* **What is expected**
Every line of the entries below that carries the string "into" should be copied.

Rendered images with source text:
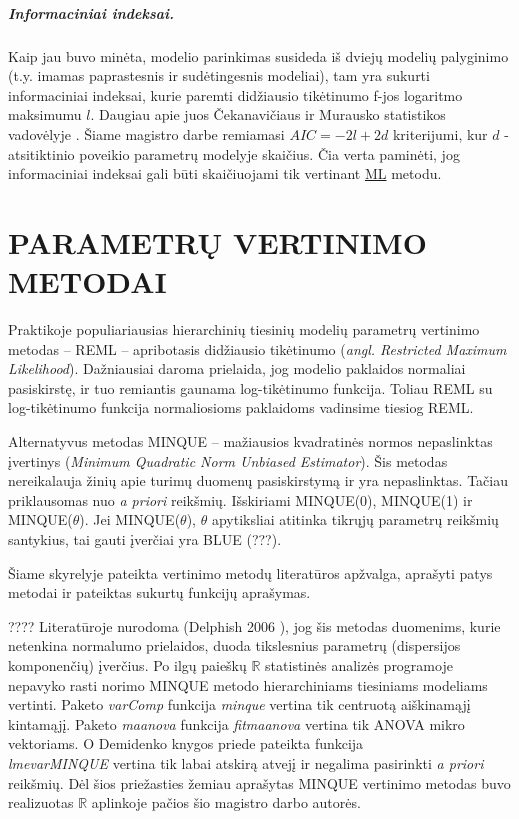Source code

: \documentclass[12pt,a4paper]{article}
\newcommand{\R}{{\mathbb R}}
\begin{document}
\subparagraph{Informaciniai indeksai.} Kaip jau buvo minėta, modelio parinkimas susideda iš dviejų modelių palyginimo (t.y. imamas paprastesnis ir sudėtingesnis modeliai), tam yra sukurti informaciniai indeksai, kurie paremti didžiausio tikėtinumo f-jos logaritmo maksimumu $l$. Daugiau apie juos Čekanavičiaus ir Murausko statistikos vadovėlyje \cite{cek}. Šiame magistro darbe remiamasi $AIC=-2l+2d$ kriterijumi, kur $d$ - atsitiktinio poveikio parametrų modelyje skaičius. Čia verta paminėti, jog informaciniai indeksai gali būti skaičiuojami tik vertinant \hyperlink{reml}{ML} metodu.

\newpage
\section{PARAMETRŲ VERTINIMO METODAI} \label{sec:vert}
\indent Praktikoje populiariausias hierarchinių tiesinių modelių parametrų vertinimo metodas -- REML -- apribotasis didžiausio tikėtinumo (\textit{angl. Restricted Maximum Likelihood}). Dažniausiai daroma prielaida, jog modelio paklaidos normaliai pasiskirstę, ir tuo remiantis gaunama log-tikėtinumo funkcija. Toliau REML su log-tikėtinumo funkcija normaliosioms paklaidoms vadinsime tiesiog REML. 

\indent Alternatyvus metodas MINQUE -- mažiausios kvadratinės normos nepaslinktas įvertinys (\textit{Minimum Quadratic Norm Unbiased Estimator}). Šis metodas nereikalauja žinių apie turimų duomenų pasiskirstymą ir yra nepaslinktas. Tačiau priklausomas nuo \textit{a priori} reikšmių. Išskiriami MINQUE(0), MINQUE(1) ir MINQUE($\theta$). Jei MINQUE($\theta$), $\theta$ apytiksliai atitinka tikrųjų parametrų reikšmių santykius, tai gauti įverčiai yra BLUE (???).

\indent Šiame skyrelyje pateikta vertinimo metodų literatūros apžvalga, aprašyti patys metodai ir pateiktas sukurtų funkcijų aprašymas.


???? Literatūroje nurodoma (Delphish 2006 \cite{delpish}), jog šis metodas duomenims, kurie netenkina normalumo prielaidos, duoda tikslesnius parametrų (dispersijos komponenčių) įverčius. Po ilgų paieškų $\R$ statistinės analizės programoje nepavyko rasti norimo MINQUE metodo hierarchiniams tiesiniams modeliams vertinti. Paketo \textit{varComp} funkcija \textit{minque} vertina tik centruotą aiškinamąjį kintamąjį. Paketo \textit{maanova} funkcija \textit{fitmaanova} vertina tik ANOVA mikro vektoriams. O Demidenko knygos \cite{mixedR} priede pateikta funkcija\\ \textit{lmevarMINQUE} vertina tik labai atskirą atvejį ir negalima pasirinkti \textit{a priori} reikšmių. Dėl šios priežasties žemiau aprašytas MINQUE vertinimo metodas buvo realizuotas $\R$ aplinkoje pačios šio magistro darbo autorės.
\end{document}
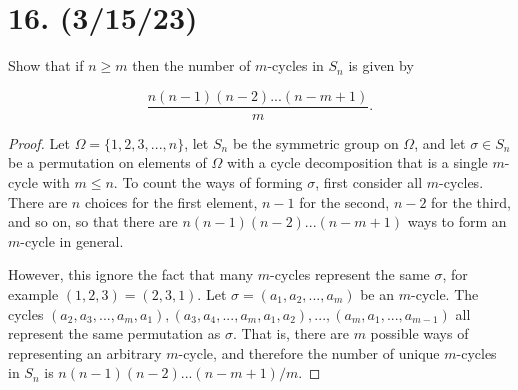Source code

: \documentclass{article}
\begin{document}
\section*{16. (3/15/23)}

Show that if $n \geq m$ then the number of $m$-cycles in $S_n$ is given by

\begin{equation*}
    \frac{n(n - 1)(n - 2)...(n - m + 1)}{m}.
\end{equation*}
    
\begin{proof}
    Let $\Omega = \{1, 2, 3, ..., n\}$, let $S_n$ be the symmetric group on $\Omega$, and let $\sigma \in S_n$ be a permutation on elements of $\Omega$ with a cycle decomposition that is a single $m$-cycle with $m \leq n$. To count the ways of forming $\sigma$, first consider all $m$-cycles. There are $n$ choices for the first element, $n - 1$ for the second, $n - 2$ for the third, and so on, so that there are $n(n - 1)(n - 2)...(n - m + 1)$ ways to form an $m$-cycle in general.

    However, this ignore the fact that many $m$-cycles represent the same $\sigma$, for example $(1, 2, 3) = (2, 3, 1)$. Let $\sigma = (a_1, a_2, ..., a_m)$ be an $m$-cycle. The cycles $(a_2, a_3, ..., a_m, a_1), (a_3, a_4, ..., a_m, a_1, a_2), ..., (a_m, a_1, ..., a_{m - 1})$ all represent the same permutation as $\sigma$. That is, there are $m$ possible ways of representing an arbitrary $m$-cycle, and therefore the number of unique $m$-cycles in $S_n$ is $n(n - 1)(n - 2)...(n - m + 1)/m$.
\end{proof}
\end{document}
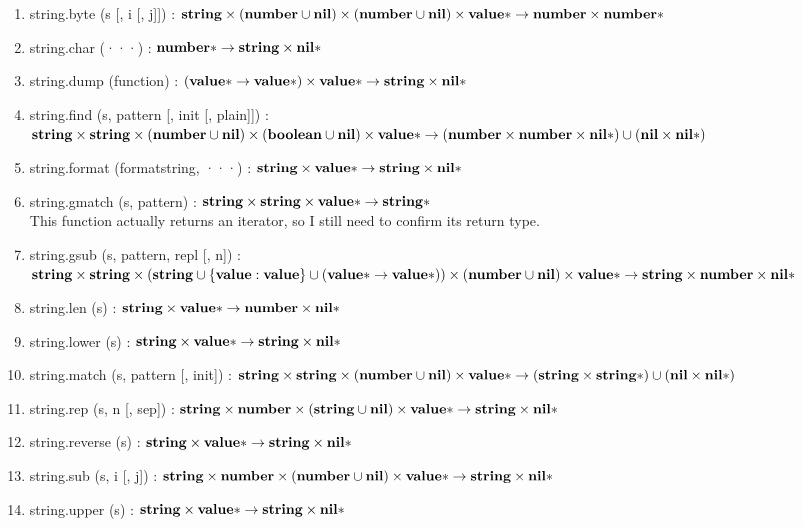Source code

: \begin{enumerate}
\item string.byte (s [, i [, j]]) :
$\mathbf{string} \times
(\mathbf{number} \cup \mathbf{nil}) \times
(\mathbf{number} \cup \mathbf{nil}) \times
\mathbf{value}{*} \rightarrow
\mathbf{number} \times
\mathbf{number}{*}$
\item string.char (···) :
$\mathbf{number}{*} \rightarrow
\mathbf{string} \times
\mathbf{nil}{*}$
\item string.dump (function) :
$(\mathbf{value}{*} \rightarrow \mathbf{value}{*}) \times
\mathbf{value}{*} \rightarrow
\mathbf{string} \times
\mathbf{nil}{*}$
\item string.find (s, pattern [, init [, plain]]) :
$\mathbf{string} \times
\mathbf{string} \times
(\mathbf{number} \cup \mathbf{nil}) \times
(\mathbf{boolean} \cup \mathbf{nil}) \times
\mathbf{value}{*} \rightarrow
(\mathbf{number} \times \mathbf{number} \times \mathbf{nil}{*}) \cup
(\mathbf{nil} \times \mathbf{nil}{*})$
\item string.format (formatstring, ···) :
$\mathbf{string} \times
\mathbf{value}{*} \rightarrow
\mathbf{string} \times
\mathbf{nil}{*}$
\item string.gmatch (s, pattern) :
$\mathbf{string} \times
\mathbf{string} \times
\mathbf{value}{*} \rightarrow
\mathbf{string}{*}$
\\
This function actually returns an iterator,
so I still need to confirm its return type.
\item string.gsub (s, pattern, repl [, n]) :
$\mathbf{string} \times
\mathbf{string} \times
(\mathbf{string} \cup \{ \mathbf{value}:\mathbf{value} \} \cup (\mathbf{value}{*} \rightarrow \mathbf{value}{*})) \times
(\mathbf{number} \cup \mathbf{nil}) \times
\mathbf{value}{*} \rightarrow
\mathbf{string} \times
\mathbf{number} \times
\mathbf{nil}{*}$
\item string.len (s) :
$\mathbf{string} \times
\mathbf{value}{*} \rightarrow
\mathbf{number} \times
\mathbf{nil}{*}$
\item string.lower (s) :
$\mathbf{string} \times
\mathbf{value}{*} \rightarrow
\mathbf{string} \times
\mathbf{nil}{*}$
\item string.match (s, pattern [, init]) :
$\mathbf{string} \times
\mathbf{string} \times
(\mathbf{number} \cup \mathbf{nil}) \times
\mathbf{value}{*} \rightarrow
(\mathbf{string} \times \mathbf{string}{*}) \cup
(\mathbf{nil} \times \mathbf{nil}{*})$
\item string.rep (s, n [, sep]) :
$\mathbf{string} \times
\mathbf{number} \times
(\mathbf{string} \cup \mathbf{nil}) \times
\mathbf{value}{*} \rightarrow
\mathbf{string} \times
\mathbf{nil}{*}$
\item string.reverse (s) :
$\mathbf{string} \times
\mathbf{value}{*} \rightarrow
\mathbf{string} \times
\mathbf{nil}{*}$
\item string.sub (s, i [, j]) :
$\mathbf{string} \times
\mathbf{number} \times
(\mathbf{number} \cup \mathbf{nil}) \times
\mathbf{value}{*} \rightarrow
\mathbf{string} \times
\mathbf{nil}{*}$
\item string.upper (s) :
$\mathbf{string} \times
\mathbf{value}{*} \rightarrow
\mathbf{string} \times
\mathbf{nil}{*}$
\end{enumerate}

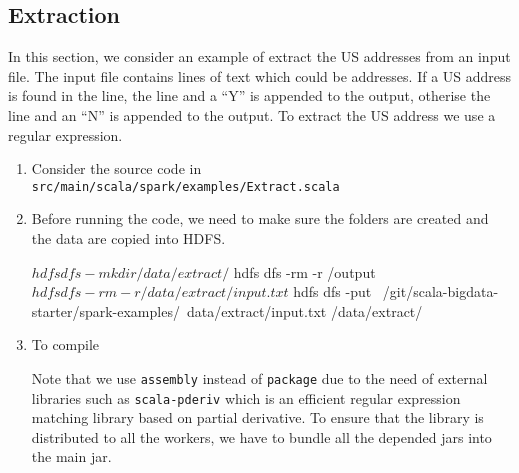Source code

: \documentclass[10pt]{article}
\begin{document}
\subsection{Extraction}
In this section, we consider an example of extract the US addresses from an input file.
The input file contains lines of text which could be addresses. If a US address is found in the line, the line and a ``Y'' is appended to the output, otherise the line and  an ``N'' is appended to the output.
To extract the US address we use a regular expression.
\begin{enumerate}
\item Consider the source code in {\tt src/main/scala/spark/examples/Extract.scala}
\item Before running the code, we need to make sure the folders are created and the data are copied into HDFS.
\begin{code}
$ hdfs dfs -mkdir /data/extract/
$ hdfs dfs -rm -r /output
$ hdfs dfs -rm -r /data/extract/input.txt
$ hdfs dfs -put ~/git/scala-bigdata-starter/spark-examples/\
data/extract/input.txt /data/extract/
\end{code}

\item To compile
Note that we use {\tt assembly} instead of {\tt package} due to the need of external libraries such as 
{\tt scala-pderiv} which is an efficient regular expression matching library based on partial derivative.
To ensure that the library is distributed to all the workers, we have to bundle all the depended jars into 
the main jar.


\end{enumerate}
\end{document}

* **Answer for this exercise**
\item Before running the code, we need to make sure the folders are created and the data are copied into HDFS.
To ensure that the library is distributed to all the workers, we have to bundle all the depended jars into 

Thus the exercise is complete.